A23F-3322:
Testing the Sensitivity of Extratropical Cyclones to Variations in Environmental Conditions

Tuesday, 16 December 2014
Gregory Tierney1, James F Booth2 and Derek J Posselt1, (1)University of Michigan Ann Arbor, Ann Arbor, MI, United States, (2)CUNY City College, New York, NY, United States
Abstract:
Extratropical cyclones are a main driver of mid-latitude weather conditions, continually interacting with their synoptic and mesoscale environment. These systems are a product of the cyclogenetic environment in which they develop, and their associated circulation, latent heating, and radiative heating in turn exert significant influence on the near and far-field dynamic and thermodynamic state. With the projected warming to our climate system, the environments in which mid-latitude cyclones develop are changing, as are the controlling influences on storm characteristics: temperature, moisture content, jet strength, and baroclinicity.
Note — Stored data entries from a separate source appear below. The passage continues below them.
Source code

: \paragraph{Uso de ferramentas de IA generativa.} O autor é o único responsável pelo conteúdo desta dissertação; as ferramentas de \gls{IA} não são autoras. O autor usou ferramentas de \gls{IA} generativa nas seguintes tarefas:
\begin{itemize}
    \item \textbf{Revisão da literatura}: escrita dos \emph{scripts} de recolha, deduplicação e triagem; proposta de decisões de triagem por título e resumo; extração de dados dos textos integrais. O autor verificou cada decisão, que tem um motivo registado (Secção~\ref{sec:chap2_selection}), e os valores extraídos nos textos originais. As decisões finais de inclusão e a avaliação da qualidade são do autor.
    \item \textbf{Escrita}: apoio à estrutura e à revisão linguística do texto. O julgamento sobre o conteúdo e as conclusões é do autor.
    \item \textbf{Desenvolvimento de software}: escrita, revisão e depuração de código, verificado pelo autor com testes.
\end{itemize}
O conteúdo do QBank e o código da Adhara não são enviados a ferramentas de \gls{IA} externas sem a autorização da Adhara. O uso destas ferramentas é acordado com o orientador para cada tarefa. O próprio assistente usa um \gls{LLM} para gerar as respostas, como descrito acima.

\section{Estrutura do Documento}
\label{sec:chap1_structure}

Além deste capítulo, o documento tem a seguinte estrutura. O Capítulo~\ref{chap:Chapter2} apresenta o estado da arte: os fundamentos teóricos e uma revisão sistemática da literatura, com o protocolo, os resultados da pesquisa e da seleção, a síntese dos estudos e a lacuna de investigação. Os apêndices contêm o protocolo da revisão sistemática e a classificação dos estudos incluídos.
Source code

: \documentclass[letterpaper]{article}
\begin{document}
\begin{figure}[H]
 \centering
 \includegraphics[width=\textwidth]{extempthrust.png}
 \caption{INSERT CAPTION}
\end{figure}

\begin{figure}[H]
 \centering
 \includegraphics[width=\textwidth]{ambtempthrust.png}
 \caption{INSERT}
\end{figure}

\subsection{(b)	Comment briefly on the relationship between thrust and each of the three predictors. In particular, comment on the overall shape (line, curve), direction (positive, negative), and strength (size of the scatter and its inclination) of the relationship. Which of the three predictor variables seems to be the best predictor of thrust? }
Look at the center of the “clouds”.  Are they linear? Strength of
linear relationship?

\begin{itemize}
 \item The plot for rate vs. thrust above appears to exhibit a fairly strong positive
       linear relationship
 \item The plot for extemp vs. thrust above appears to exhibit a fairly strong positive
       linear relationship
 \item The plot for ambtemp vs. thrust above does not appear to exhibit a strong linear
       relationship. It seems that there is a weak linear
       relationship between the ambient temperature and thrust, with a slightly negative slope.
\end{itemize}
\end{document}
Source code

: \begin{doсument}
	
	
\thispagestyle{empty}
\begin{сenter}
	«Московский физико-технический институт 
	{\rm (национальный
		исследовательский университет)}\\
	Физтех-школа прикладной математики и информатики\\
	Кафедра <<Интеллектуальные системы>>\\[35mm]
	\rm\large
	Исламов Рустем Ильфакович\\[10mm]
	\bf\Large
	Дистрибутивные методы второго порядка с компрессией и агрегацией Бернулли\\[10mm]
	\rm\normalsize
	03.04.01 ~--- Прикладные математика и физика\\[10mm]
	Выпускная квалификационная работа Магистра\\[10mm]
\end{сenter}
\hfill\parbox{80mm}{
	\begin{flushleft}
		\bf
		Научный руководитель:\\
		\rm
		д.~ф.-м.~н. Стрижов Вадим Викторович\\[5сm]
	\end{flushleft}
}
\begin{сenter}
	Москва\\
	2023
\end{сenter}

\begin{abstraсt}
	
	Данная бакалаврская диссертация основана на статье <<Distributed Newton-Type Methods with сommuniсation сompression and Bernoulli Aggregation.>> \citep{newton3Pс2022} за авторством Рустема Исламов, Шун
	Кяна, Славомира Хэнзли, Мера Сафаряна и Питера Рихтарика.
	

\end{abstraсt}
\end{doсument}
Feedbacks between changes in the initial environment and changes in extratropical cyclone properties represent a challenge to our ability to characterize the effects of changes in climate on the winds and rainfall produced by these storms.

In this presentation, we consider how extratropical cyclones might respond to simultaneous changes in multiple environmental factors. We utilize an idealized version of the Weather Research and Forecasting model (WRF), allowing for systematic control of environmental conditions. We perform a comprehensive ensemble analysis by tracking the variations in extratropical cyclone properties as a function of the changes in the surrounding environment, with the aim of identifying key controls on cyclone characteristics. We consider the socially relevant impacts of changes in dynamics and precipitation, as well as considering the climatologically relevant impacts of changes in cloud and radiative properties. We identify and implement tunable variables best approximating changes in temperature, moisture content, jet strength, and baroclinicity. Examining the effects of each variable with single-variable sensitivity tests, we document the effect of each variable alone, before filling out a multivariate parameter space by combining variations of two or more variables. In reviewing the multivariate results, we use the single-variable functions to untangle potential feedbacks in the system, teasing out relationships and interactions between our tunable variables and their effects on the entire system.